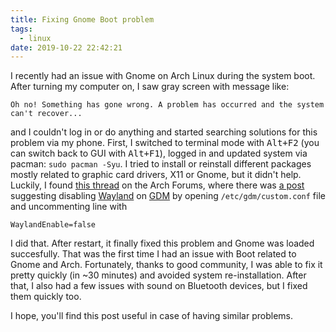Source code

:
 ```yaml
---
title: Fixing Gnome Boot problem
tags:
  - linux
date: 2019-10-22 22:42:21
---
```



I recently had an issue with Gnome on Arch Linux during the system boot. After turning my computer on, I saw gray screen with message like:

```
Oh no! Something has gone wrong. A problem has occurred and the system can't recover...
```

and I couldn't log in or do anything and started searching solutions for this problem via my phone. First, I switched to terminal mode with <kbd>Alt+F2</kbd> (you can switch back to GUI with <kbd>Alt+F1</kbd>), logged in and updated system via pacman: `sudo pacman -Syu`. I tried to install or reinstall different packages mostly related to graphic card drivers, X11 or Gnome, but it didn't help. Luckily, I found [this thread](https://bbs.archlinux.org/viewtopic.php?id=203416) on the Arch Forums, where there was [a post](https://bbs.archlinux.org/viewtopic.php?pid=1568684#p1568684) suggesting disabling [Wayland](https://en.wikipedia.org/wiki/Wayland_%28display_server_protocol%29) on [GDM](https://wiki.gnome.org/Projects/GDM) by opening `/etc/gdm/custom.conf` file and uncommenting line with

```
WaylandEnable=false
```

I did that. After restart, it finally fixed this problem and Gnome was loaded succesfully. That was the first time I had an issue with Boot related to Gnome and Arch. Fortunately, thanks to good community, I was able to fix it pretty quickly (in ~30 minutes) and avoided system re-installation. After that, I also had a few issues with sound on Bluetooth devices, but I fixed them quickly too.

I hope, you'll find this post useful in case of having similar problems.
..........
◆ BRIEF
If a line in the records above includes the string "After", copy it.

◆ ANSWER AREA
I recently had an issue with Gnome on Arch Linux during the system boot. After turning my computer on, I saw gray screen with message like:
I did that. After restart, it finally fixed this problem and Gnome was loaded succesfully. That was the first time I had an issue with Boot related to Gnome and Arch. Fortunately, thanks to good community, I was able to fix it pretty quickly (in ~30 minutes) and avoided system re-installation. After that, I also had a few issues with sound on Bluetooth devices, but I fixed them quickly too.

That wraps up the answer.